Query the execution plan chosen by the optimizer (sample output included):

SQL> SELECT * FROM TABLE(DBMS_XPLAN.DISPLAY_CURSOR);

SQL_ID	cy0wzytc16g9n, child number 0
-------------------------------------
SELECT /*+ dynamic_sampling(contractors 0) */ * FROM contractors WHERE
salary = 1000

Plan hash value: 5038823

----------------------------------------------------------------------
| Id  | Operation         | Name        |Rows|Bytes|Cost (%CPU)| Time|
----------------------------------------------------------------------
|   0 | SELECT STATEMENT  |             |   |    | 2 (100)|          |
|*  1 |  TABLE ACCESS FULL| CONTRACTORS | 1 | 12 | 2   (0)| 00:00:01 |
----------------------------------------------------------------------

Predicate Information (identified by operation id):
---------------------------------------------------

   1 - filter("SALARY"=1000)

19 rows selected.

Because only 1 row exists in the table, the optimizer chooses a full table scan over an index range scan.

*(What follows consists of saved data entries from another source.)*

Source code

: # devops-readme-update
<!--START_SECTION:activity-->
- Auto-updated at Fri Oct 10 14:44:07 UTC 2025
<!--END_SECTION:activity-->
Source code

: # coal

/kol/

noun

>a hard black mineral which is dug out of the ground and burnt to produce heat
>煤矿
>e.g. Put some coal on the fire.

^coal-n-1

Use SET_TABLE_STATS and SET_INDEX_STATS to simulate statistics for a table with 2000 rows stored in 10 data blocks:

BEGIN
  DBMS_STATS.SET_TABLE_STATS( 
    ownname => user
  , tabname => 'CONTRACTORS'
  , numrows => 2000
  , numblks => 10 );
END;
/

BEGIN 
  DBMS_STATS.SET_INDEX_STATS( 
    ownname => user
  , indname => 'SALARY_IX'
  , numrows => 2000 );
END;
/

Query the number of rows for the table and index (sample output included):

SQL> SELECT NUM_ROWS FROM USER_TABLES WHERE TABLE_NAME = 'CONTRACTORS'; 

  NUM_ROWS
----------
      2000

SQL> SELECT NUM_ROWS FROM USER_INDEXES WHERE INDEX_NAME =  'SALARY_IX'; 

  NUM_ROWS
----------
      2000

Now the optimizer believes that the table contains 2000 rows in 10 blocks, even though only 1 row actually exists in one block.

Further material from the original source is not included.